(SOURCE INFORMATION Opens)
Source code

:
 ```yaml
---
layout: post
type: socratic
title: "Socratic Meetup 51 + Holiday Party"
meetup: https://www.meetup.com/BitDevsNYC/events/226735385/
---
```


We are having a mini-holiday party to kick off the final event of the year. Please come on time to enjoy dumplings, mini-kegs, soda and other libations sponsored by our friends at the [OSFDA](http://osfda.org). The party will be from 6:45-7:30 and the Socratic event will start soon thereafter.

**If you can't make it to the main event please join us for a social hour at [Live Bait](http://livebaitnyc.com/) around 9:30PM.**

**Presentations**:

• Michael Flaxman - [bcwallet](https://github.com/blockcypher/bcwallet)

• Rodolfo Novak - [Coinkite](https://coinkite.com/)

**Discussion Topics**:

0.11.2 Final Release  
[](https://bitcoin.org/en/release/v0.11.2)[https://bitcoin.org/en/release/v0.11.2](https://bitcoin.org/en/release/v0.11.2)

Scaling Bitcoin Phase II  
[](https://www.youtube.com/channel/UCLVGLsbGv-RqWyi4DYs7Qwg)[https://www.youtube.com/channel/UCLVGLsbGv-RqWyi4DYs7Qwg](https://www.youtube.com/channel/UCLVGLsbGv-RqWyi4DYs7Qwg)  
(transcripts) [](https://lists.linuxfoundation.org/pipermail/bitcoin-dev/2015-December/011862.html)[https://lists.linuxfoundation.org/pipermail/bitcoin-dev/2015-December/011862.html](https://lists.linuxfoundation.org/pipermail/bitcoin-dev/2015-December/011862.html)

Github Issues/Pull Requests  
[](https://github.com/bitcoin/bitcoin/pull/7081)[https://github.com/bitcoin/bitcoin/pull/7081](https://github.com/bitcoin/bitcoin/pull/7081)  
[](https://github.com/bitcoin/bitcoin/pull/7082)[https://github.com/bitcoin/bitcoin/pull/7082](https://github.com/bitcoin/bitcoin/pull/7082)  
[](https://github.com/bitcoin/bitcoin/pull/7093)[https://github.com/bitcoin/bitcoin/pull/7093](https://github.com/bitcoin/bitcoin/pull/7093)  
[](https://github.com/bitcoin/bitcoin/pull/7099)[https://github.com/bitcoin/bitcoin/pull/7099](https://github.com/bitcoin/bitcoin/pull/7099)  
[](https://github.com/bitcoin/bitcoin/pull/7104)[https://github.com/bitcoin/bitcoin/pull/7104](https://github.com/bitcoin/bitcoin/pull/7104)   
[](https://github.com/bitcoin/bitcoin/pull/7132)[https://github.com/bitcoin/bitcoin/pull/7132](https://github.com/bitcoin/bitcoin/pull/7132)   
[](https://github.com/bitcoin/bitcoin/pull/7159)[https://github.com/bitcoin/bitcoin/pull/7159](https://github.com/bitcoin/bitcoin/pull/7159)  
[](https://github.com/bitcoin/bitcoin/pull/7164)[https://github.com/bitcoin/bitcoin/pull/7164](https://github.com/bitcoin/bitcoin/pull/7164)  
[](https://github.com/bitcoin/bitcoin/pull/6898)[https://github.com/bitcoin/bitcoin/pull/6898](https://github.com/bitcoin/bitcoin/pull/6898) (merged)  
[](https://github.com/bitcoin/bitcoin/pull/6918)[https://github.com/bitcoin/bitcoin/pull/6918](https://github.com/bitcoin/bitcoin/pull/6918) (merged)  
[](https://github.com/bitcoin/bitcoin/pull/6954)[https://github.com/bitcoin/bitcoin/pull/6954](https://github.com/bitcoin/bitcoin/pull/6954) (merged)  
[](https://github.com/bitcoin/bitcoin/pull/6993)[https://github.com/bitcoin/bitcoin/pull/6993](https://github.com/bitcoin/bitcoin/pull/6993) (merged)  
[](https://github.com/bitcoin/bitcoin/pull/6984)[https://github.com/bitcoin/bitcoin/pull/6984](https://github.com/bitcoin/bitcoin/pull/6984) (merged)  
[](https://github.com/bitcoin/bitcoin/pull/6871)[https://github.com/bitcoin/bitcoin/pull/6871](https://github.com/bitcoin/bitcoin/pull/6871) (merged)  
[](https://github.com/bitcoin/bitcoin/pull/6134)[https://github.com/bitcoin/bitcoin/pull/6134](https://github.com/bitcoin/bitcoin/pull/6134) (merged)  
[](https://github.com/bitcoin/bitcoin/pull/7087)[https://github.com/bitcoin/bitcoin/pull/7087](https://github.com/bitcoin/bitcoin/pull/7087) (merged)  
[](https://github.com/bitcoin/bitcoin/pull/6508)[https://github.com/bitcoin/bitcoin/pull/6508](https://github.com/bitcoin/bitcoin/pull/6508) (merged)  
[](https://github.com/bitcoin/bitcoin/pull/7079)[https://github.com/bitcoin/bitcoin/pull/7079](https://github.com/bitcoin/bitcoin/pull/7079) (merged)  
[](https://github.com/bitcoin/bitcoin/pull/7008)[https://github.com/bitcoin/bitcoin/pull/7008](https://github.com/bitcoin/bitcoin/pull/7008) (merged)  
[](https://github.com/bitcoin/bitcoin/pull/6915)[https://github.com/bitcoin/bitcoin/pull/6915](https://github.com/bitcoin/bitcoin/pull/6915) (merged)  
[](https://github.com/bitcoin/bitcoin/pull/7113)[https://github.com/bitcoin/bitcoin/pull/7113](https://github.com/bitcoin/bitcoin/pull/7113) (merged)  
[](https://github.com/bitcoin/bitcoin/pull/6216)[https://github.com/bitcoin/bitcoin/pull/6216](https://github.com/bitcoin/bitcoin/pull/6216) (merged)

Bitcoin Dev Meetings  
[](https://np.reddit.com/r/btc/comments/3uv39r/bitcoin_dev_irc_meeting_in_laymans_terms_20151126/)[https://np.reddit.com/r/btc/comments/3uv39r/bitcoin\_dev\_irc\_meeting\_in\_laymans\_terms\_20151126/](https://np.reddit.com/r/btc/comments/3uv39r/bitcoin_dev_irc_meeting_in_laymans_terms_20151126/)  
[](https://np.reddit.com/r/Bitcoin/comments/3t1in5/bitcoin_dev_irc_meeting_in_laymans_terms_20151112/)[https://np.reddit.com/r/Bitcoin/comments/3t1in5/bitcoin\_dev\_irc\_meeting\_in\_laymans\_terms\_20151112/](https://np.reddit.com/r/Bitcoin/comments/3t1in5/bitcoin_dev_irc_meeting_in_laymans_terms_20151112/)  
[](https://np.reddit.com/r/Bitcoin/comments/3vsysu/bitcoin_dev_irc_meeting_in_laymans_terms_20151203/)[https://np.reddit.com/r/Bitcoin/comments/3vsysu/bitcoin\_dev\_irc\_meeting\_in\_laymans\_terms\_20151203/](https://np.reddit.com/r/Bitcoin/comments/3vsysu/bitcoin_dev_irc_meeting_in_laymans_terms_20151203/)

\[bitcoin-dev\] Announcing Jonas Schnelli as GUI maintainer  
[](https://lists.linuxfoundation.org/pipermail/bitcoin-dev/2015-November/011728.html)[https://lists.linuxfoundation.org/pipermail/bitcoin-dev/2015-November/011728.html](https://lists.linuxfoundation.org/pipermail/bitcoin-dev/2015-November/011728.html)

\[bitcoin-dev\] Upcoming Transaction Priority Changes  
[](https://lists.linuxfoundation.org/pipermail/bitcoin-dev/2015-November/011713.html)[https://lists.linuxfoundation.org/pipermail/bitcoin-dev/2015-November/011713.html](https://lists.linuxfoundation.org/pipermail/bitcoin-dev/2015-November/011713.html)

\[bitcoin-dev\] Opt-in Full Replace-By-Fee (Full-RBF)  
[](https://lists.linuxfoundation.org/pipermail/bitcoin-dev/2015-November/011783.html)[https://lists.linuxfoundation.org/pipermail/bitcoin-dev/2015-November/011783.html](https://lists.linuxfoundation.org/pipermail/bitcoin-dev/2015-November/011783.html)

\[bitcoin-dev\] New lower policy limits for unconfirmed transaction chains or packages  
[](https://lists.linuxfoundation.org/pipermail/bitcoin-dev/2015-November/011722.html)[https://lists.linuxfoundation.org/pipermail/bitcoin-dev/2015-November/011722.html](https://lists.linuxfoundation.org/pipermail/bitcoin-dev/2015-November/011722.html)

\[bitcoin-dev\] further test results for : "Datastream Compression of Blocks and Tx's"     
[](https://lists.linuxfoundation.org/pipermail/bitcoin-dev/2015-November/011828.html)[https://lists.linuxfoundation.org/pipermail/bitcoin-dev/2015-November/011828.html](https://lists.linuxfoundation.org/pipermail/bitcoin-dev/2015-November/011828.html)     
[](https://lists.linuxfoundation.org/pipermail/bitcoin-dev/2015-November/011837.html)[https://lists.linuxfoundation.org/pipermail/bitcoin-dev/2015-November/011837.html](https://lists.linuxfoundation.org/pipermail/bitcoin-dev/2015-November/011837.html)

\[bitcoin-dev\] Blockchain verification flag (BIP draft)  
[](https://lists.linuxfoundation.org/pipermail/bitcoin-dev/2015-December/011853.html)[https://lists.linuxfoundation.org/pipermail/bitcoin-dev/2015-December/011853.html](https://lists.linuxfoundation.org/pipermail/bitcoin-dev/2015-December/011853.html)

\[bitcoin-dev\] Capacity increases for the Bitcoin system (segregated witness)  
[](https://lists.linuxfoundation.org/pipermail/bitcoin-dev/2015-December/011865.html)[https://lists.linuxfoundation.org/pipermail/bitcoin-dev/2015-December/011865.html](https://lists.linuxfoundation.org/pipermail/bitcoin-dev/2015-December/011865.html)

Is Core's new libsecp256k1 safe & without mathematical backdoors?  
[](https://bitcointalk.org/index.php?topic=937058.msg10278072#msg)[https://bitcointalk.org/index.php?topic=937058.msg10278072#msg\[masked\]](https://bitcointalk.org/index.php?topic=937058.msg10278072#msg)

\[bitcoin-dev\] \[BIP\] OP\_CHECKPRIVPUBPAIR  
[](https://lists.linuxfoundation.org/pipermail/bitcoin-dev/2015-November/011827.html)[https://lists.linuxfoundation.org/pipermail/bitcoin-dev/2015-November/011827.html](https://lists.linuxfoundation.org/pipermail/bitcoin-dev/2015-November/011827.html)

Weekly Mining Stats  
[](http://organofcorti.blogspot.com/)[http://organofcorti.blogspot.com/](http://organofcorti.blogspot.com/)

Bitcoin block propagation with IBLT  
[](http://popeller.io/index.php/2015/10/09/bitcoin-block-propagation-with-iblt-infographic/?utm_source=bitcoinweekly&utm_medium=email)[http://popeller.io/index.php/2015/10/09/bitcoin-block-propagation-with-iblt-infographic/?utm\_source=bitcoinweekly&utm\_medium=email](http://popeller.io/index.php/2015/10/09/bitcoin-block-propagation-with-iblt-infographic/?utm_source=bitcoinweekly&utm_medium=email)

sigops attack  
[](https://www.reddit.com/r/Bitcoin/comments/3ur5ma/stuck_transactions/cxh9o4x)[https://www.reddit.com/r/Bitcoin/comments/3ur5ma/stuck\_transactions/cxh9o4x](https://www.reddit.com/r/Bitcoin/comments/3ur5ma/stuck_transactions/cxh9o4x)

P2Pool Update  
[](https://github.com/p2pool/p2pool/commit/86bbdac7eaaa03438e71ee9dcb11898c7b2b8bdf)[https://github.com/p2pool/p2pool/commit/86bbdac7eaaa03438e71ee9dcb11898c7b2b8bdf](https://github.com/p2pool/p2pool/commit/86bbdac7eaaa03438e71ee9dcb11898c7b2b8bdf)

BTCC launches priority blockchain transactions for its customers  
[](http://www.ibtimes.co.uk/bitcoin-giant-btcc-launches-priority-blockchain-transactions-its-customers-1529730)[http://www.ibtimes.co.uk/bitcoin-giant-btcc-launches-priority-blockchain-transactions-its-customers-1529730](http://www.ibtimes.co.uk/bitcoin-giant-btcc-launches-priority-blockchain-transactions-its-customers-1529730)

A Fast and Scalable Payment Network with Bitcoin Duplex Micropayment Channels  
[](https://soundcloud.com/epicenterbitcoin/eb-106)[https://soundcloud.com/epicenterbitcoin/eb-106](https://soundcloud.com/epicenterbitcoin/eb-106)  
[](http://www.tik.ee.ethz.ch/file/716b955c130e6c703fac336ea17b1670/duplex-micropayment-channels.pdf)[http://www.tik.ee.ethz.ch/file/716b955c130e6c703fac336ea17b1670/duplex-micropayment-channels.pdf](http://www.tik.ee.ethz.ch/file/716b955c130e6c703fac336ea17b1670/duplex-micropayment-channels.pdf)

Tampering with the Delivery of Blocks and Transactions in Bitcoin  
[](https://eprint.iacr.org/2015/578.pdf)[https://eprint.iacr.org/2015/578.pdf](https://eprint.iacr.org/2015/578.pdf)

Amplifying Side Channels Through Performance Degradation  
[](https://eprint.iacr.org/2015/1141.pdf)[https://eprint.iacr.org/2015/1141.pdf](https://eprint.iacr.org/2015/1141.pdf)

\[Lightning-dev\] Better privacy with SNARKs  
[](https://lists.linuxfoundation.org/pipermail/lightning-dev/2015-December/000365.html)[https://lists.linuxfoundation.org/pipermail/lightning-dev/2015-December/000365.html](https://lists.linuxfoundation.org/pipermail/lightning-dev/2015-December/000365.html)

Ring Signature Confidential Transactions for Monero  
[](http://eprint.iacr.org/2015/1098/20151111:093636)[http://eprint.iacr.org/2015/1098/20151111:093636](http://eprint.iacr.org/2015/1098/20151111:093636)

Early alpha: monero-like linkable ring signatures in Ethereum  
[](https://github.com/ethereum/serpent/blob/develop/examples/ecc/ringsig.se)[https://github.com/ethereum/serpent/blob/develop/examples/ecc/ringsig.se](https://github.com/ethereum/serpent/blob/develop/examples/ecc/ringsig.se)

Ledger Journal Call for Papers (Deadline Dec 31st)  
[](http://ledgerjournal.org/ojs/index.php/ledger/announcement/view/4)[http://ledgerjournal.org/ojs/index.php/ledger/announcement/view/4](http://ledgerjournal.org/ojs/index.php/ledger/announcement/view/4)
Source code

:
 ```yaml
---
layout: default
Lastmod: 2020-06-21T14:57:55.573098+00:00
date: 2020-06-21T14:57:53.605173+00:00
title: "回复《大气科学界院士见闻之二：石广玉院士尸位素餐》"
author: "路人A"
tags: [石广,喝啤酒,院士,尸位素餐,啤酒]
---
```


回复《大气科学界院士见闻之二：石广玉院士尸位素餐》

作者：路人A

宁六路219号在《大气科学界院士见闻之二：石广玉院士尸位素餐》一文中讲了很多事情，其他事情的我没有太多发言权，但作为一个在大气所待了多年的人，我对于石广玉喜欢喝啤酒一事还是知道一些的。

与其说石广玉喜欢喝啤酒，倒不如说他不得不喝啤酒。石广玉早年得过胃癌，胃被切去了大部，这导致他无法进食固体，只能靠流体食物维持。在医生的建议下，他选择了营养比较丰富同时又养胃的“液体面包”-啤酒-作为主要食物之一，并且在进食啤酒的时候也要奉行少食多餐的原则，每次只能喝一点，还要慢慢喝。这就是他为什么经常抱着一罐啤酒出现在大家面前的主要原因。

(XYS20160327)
(SOURCE INFORMATION Closes)
WHAT YOU WILL DO: Please return exactly the lines from the opening line of the data above through the line with "Scaling Bitcoin Phase II", both included and nothing else.

SOLUTION TO THIS TASK:
Source code

:
 ```yaml
---
layout: post
type: socratic
title: "Socratic Meetup 51 + Holiday Party"
meetup: https://www.meetup.com/BitDevsNYC/events/226735385/
---
```


We are having a mini-holiday party to kick off the final event of the year. Please come on time to enjoy dumplings, mini-kegs, soda and other libations sponsored by our friends at the [OSFDA](http://osfda.org). The party will be from 6:45-7:30 and the Socratic event will start soon thereafter.

**If you can't make it to the main event please join us for a social hour at [Live Bait](http://livebaitnyc.com/) around 9:30PM.**

**Presentations**:

• Michael Flaxman - [bcwallet](https://github.com/blockcypher/bcwallet)

• Rodolfo Novak - [Coinkite](https://coinkite.com/)

**Discussion Topics**:

0.11.2 Final Release  
[](https://bitcoin.org/en/release/v0.11.2)[https://bitcoin.org/en/release/v0.11.2](https://bitcoin.org/en/release/v0.11.2)

Scaling Bitcoin Phase II  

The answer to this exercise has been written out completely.